Plaintiff alleged that on January 14, 1972, the Workmen's Compensation Appeals Board made findings and an award in her favor. It found that plaintiff had sustained an injury 'arising out of and occurring in the course of her employment'; it awarded temporary disability payments for the period from 1967 to 1971; it awarded permanent disability payments (on a 35 percent basis) for 140 weeks. It also allowed the lien of defendant Board.

Plaintiff alleged that she thereafter made demand upon defendants to provide the supplemental benefits through The Plan, described in the Booklet, to equalize the difference between the workmen's compensation payments she was receiving and the amount she would have been entitled to had her condition been non-job-related 'in accordance with the representations made by Defendants . . ..' Defendants, plaintiff alleged, refused to recognize plaintiff's entitlement to supplemental benefits in excess of $487.76.

In her complaint, plaintiff claimed that as a result of defendants' action in denying her demand, she sustained damages in excess of $10,000, although she did not know the exact amount of supplemental disability benefits to which she was entitled.

In a second cause of action of the complaint, plaintiff alleged that her hypoglycemic condition was seriously aggravated by defendants' termination of benefits payable to her by The Plan, and that this conduct caused her severe mental shock and additional physical and mental pain and suffering in the sum of $20,000.

A third cause of action is set forth in the complaint. In this cause of action plaintiff sought declaratory relief establishing that she was entitled, from the inception of her disability, to supplemental benefits payable by The Plan to 'equalize' the amount plaintiff would receive as the result of her job-related injury with that to which she would have been entitled had the injury not been job-related. 2 Plaintiff alleged that defendants had taken the position that she was entitled to supplemental benefits for 11 weeks only, as opposed to her claim that she was entitled to such benefits for the duration of her disability.

The record indicates that the parties to this lawsuit entered into a stipulation allowing an amendment to the complaint to add the allegation that on or about January 16, 1973, plaintiff had filed with defendants a claim 'in excess of $30,000.00 for the damages sought herein.' Defendants failed to act upon the claim within 45 days and the claim was thus deemed rejected. (Gov. Code, § 912.4.)

Plaintiff's Cause of Action

Although inexpertly fashioned, plaintiff's complaint is reasonably susceptible to an interpretation that plaintiff was seeking to establish a cause of action based upon principles of estoppel. This attempt was undertaken in both the first and the third causes of action; the third cause of action, for declaratory relief, was merely reflective of the underlying equitable basis for plaintiff's complaint.

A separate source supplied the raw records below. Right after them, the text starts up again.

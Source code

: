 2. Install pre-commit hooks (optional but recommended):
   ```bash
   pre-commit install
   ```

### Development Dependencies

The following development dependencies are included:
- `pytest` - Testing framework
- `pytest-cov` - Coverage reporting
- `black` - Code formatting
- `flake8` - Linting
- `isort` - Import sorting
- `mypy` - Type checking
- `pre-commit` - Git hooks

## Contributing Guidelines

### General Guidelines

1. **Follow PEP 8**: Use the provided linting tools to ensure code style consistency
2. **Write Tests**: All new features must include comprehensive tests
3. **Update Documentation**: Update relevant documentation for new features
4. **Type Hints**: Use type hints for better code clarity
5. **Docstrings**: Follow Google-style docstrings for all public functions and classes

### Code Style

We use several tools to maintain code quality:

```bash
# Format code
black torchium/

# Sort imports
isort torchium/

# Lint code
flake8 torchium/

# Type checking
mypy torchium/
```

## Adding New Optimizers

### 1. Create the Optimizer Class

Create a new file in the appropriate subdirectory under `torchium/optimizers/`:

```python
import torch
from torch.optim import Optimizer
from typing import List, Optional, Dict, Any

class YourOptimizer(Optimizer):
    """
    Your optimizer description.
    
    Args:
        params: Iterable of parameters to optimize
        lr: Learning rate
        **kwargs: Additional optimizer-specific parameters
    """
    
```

Estoppel, conceptually speaking, results from a representation of fact which the party making such representation is not legally permitted to deny. In contract law, the detrimental reliance on the promise made is regarded as a substitute for the requisite element of consideration. (See 1 Witkin, Summary of California Law (8th ed. 1973) Contracts, § 189, p. 174.)

'The venerable doctrine of equitable estoppel or estoppel in pais, . . . rests firmly upon a foundation of conscience and fair dealing, . . .' (City of Long Beach v. Mansell (1970) 3 Cal.3d 462, 488, 91 Cal.Rptr. 23, 42, 476 P.2d 423, 442.) 'Generally speaking, four elements must be present in order to apply the doctrine of equitable estoppel: (1) the party to be estopped must be apprised of the facts; (2) he must intend that his conduct shall be acted upon, or must so act that the party asserting the estoppel had a right to believe it was so intended; (3) the other party must be ignorant of the true state of facts; and (4) he must rely upon the conduct to his injury.' (Driscoll v. City of Los Angeles (1967) 67 Cal.2d 297, 305, 61 Cal.Rptr. 661, 666, 431 P.2d 245, 250.)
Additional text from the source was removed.